1/3/13

What Has Actually Become of Saul Allinsky?


When I wrote a 1965 article on Saul Alinsky for Christianity and Crisis magazine - later anthologized in the book Witness to A Generation -  Alinsky had seven years to live.  By 1972 when he died at age 63, he was the dean of community organizers in the United States. He had largely overcome the objections of his critics. save for the most obdurate on the hard right. 

Researching prior to the Obama run in 2008, I found two others had taken in-depth looks at Alinsky - Hillary Clinton and Barack Obama. Alinsky was clearly a major stop on the learning tour these two took before they decided that electoral politics is the best way to actually get things done in America.

And that's the story in a nutshell almost fifty years from the time I entered Alinsky's modest Michigan Avenue  office  and began an investigation of several months duration. The verdict then, which has not been contradicted, is that Saul Alinsky was a crack organizer whose basic values were tolerance, democracy and helpfulness. He  applied these values to get things done in a country where the ultimate prize was  and remains the control of governance itself. 

That Alinsky championed a confrontational, in-your-face militancy is   true, but the provocative things he did were like  the Yippies, not their violent cousins. Alinsky was good at scaring media and ginning up controversy. These were weapons of the powerless and marginalized. Saul gained very least a voice at the table for such folk.

Alinsky also left a legacy that was explicit, the Industrial Areas Foundation which continues his work and extends his influence. Community organization was responsible for the ground game of the Obama operation and the various permutations of the Tea Party insofar as they have involve grass roots efforts. Even the now-hapless Karl Rove achieved some successes by assiduous grass roots organizing.

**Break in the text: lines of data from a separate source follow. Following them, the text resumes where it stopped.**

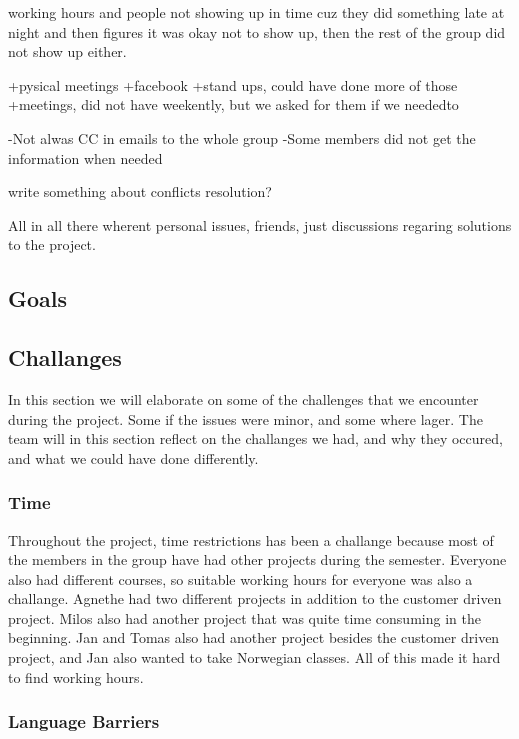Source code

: working hours and people not showing up in time cuz they did something late at night and then figures it was okay not to show up, then the rest of the group did not show up either.


+pysical meetings
+facebook
+stand ups, could have done more of those
+meetings, did not have weekently, but we asked for them if we neededto

-Not alwas CC in emails to the whole group
-Some members did not get the information when needed 


write something about conflicts resolution?

All in all there wherent personal issues, friends, just discussions regaring solutions to the project. 

\subsection{Goals} 


\subsection{Challanges}

In this section we will elaborate on some of the challenges that we encounter during the project. Some if the issues were minor, and some where lager. The team will in this section reflect on the challanges we had, and why they occured, and what we could have done differently.

\subsubsection{Time}

Throughout the project, time restrictions has been a challange because most of the members in the group have had other projects during the semester. Everyone also had different courses, so suitable working hours for everyone was also a challange. Agnethe had two different projects in addition to the customer driven project. Milos also had another project that was quite time consuming in the beginning. Jan and Tomas also had another project besides the customer driven project, and Jan also wanted to take Norwegian classes. All of this made it hard to find working hours. 

\subsubsection{Language Barriers}


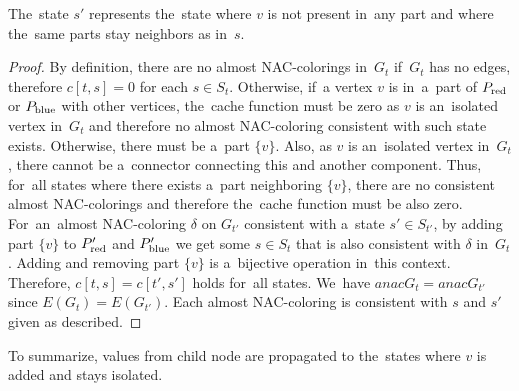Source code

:%
The~state \( s' \) represents the~state where \( v \) is not present in~any part
and where the~same parts stay neighbors as in~\( s \).
%
\begin{proof}
	By definition, there are no almost NAC-colorings
	in~\( G_t \) if~\( G_t \) has no edges,
	therefore \( c[t, s] = 0 \) for each \( s \in S_t \).
	Otherwise, if~a vertex \( v \) is in~a~part of \( P_{\text{red}} \) or \( P_{\text{blue}} \) with other vertices,
	the~cache function must be zero as \( v \) is an~isolated vertex in~\( G_t \)
	and therefore no almost NAC-coloring consistent with such state exists.
	Otherwise, there must be a~part \( \{v\} \).
	Also, as \( v \) is an~isolated vertex in~\( G_t \), there cannot be a~connector
	connecting this and another component.
	Thus, for~all states where there exists
	a~part neighboring \( \{v\} \), there are no consistent almost NAC-colorings
	and therefore the~cache function must be also zero.
	For~an~almost NAC-coloring \( \delta \) on \( G_{t'} \) consistent with
	a~state \( s' \in S_{t'} \),
	by adding part \( \{v\} \) to \( P_{\text{red}}' \) and \( P_{\text{blue}}' \)
	we get some \( s \in S_t \) that is also consistent with \( \delta \) in~\( G_t \).
	Adding and removing part \( \{v\} \) is a~bijective operation in~this context.
	Therefore, \( c[t, s] = c[t', s'] \) holds for~all states.
	We~have \( anac{G_t} = anac{G_{t'}} \) since \( E(G_t) = E(G_{t'}) \).
	Each almost NAC-coloring is consistent
	with \( s \) and \( s' \) given as described.
\end{proof}
%
To summarize, values from child node are propagated to the~states
where \( v \) is added and stays isolated.


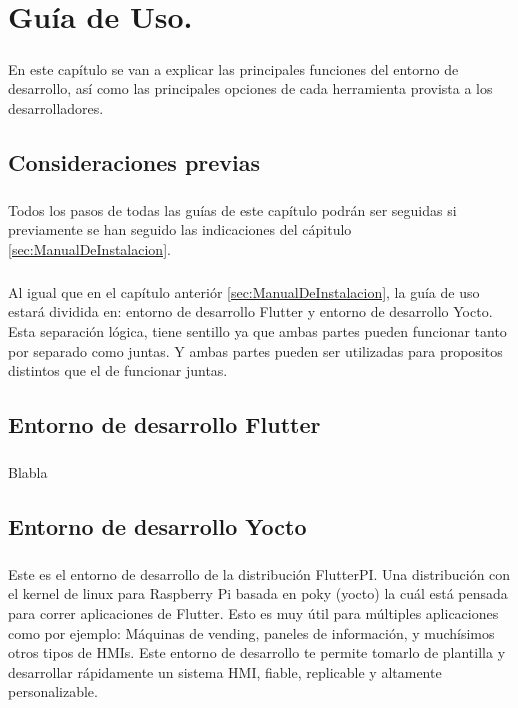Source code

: \chapter{Guía de Uso.}\label{sec:GuiaDeUso}

\paragraph{}En este capítulo se van a explicar las principales funciones del entorno de
desarrollo, así como las principales opciones de cada herramienta provista a los
desarrolladores.

\section{Consideraciones previas}

\paragraph{}Todos los pasos de todas las guías de este capítulo podrán ser seguidas si
previamente se han seguido las indicaciones del cápitulo \ref{sec:ManualDeInstalacion}.

\paragraph{}Al igual que en el capítulo anteriór \ref{sec:ManualDeInstalacion}, la guía
de uso estará dividida en: entorno de desarrollo Flutter y entorno de desarrollo Yocto.
Esta separación lógica, tiene sentillo ya que ambas partes pueden funcionar tanto por
separado como juntas. Y ambas partes pueden ser utilizadas para propositos distintos
que el de funcionar juntas.

\section{Entorno de desarrollo Flutter}

\paragraph{}Blabla


\section{Entorno de desarrollo Yocto}

\paragraph{}Este es el entorno de desarrollo de la distribución FlutterPI. Una distribución
con el kernel de linux para Raspberry Pi basada en poky (yocto) la cuál está pensada
para correr aplicaciones de Flutter. Esto es muy útil para múltiples aplicaciones como
por ejemplo: Máquinas de vending, paneles de información, y muchísimos otros tipos de
HMIs. Este entorno de desarrollo te permite tomarlo de plantilla y desarrollar rápidamente
un sistema HMI, fiable, replicable y altamente personalizable.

That's all we are talking about. Grass roots organizing with a patina of Yippie sensibility. If one looks back today, one would have to conclude that Alinsky helped to fashion in the American mind a role for the community organizer, a role that transcends political party or religious persuasion. Today and in the future, there will be no democratic politics or social movement that does not make an implicit bow to Saul.

That said, both President Obama and Secretary Clinton realized the clear and daunting limitations of community organizing. Both entered electoral politics precisely to get things done that cannot be achieved just by gaining some power at the grass roots.  I went back and looked at one of the organizations Alinsky lofted into the stratosphere in the 1960s - the Woodlawn Organization (TWO) in Barack Obama's neighborhood in Chicago. At the time, Alinsky could stimulate apoplexy in the adjacent University of Chicago community with a few well-chosen sound bites. Today the conflict has morphed into what can only be called an arrangement in which both sides of the dispute have had successes. Suffice to say that without TWO things would have been worse over time. 

      I would hazard the guess that in the future Alinsky's methods and aims will be integral to American politics and determine both winners and losers, just as they did in November, 2012. The key to community organizing remains constant. Doing it and doing it well.